• **Problem**:
For the string "True", find every matching line in the records and copy it.

────────────────────

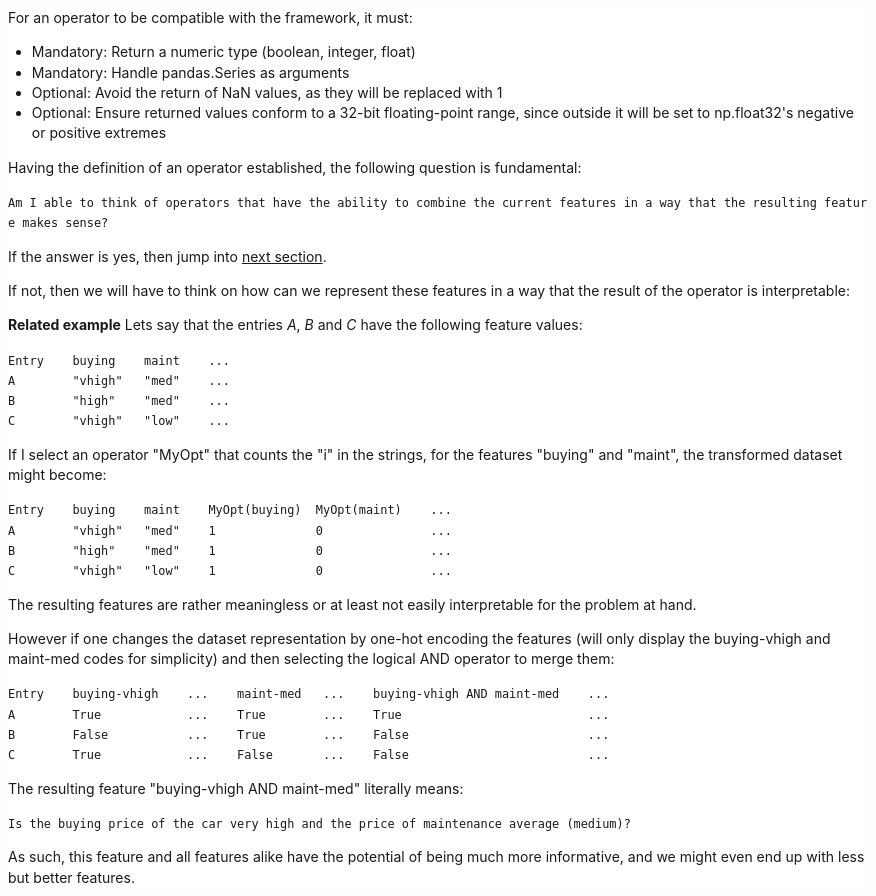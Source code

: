 For an operator to be compatible with the framework, it must:
- Mandatory: Return a numeric type (boolean, integer, float)
- Mandatory: Handle pandas.Series as arguments
- Optional:  Avoid the return of NaN values, as they will be replaced with 1
- Optional:  Ensure returned values conform to a 32-bit floating-point range, since outside it will be set to np.float32's negative or positive extremes

Having the definition of an operator established, the following question is fundamental:

```Text
Am I able to think of operators that have the ability to combine the current features in a way that the resulting feature makes sense?
```

If the answer is yes, then jump into [next section](#defining-the-features).

If not, then we will have to think on how can we represent these features in a way that the result of the operator is interpretable:

**Related example**
Lets say that the entries *A*, *B* and *C*  have the following feature values:
```TEXT
Entry    buying    maint    ...
A        "vhigh"   "med"    ...
B        "high"    "med"    ...
C        "vhigh"   "low"    ...
```
If I select an operator "MyOpt" that counts the "i" in the strings, for the features "buying" and "maint", the transformed dataset might become:

```TEXT
Entry    buying    maint    MyOpt(buying)  MyOpt(maint)    ...
A        "vhigh"   "med"    1              0               ...
B        "high"    "med"    1              0               ...
C        "vhigh"   "low"    1              0               ...
```

The resulting features are rather meaningless or at least not easily interpretable for the problem at hand.

However if one changes the dataset representation by one-hot encoding the features (will only display the buying-vhigh and maint-med codes for simplicity) and then selecting the logical AND operator to merge them:

```TEXT
Entry    buying-vhigh    ...    maint-med   ...    buying-vhigh AND maint-med    ...
A        True            ...    True        ...    True                          ...
B        False           ...    True        ...    False                         ...
C        True            ...    False       ...    False                         ...
```

The resulting feature "buying-vhigh AND maint-med" literally means:

```TEXT
Is the buying price of the car very high and the price of maintenance average (medium)?
```

As such, this feature and all features alike have the potential of being much more informative, and we might even end up with less but better features.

────────────────────

• **Solution to this exercise**:
A        True            ...    True        ...    True                          ...
B        False           ...    True        ...    False                         ...
C        True            ...    False       ...    False                         ...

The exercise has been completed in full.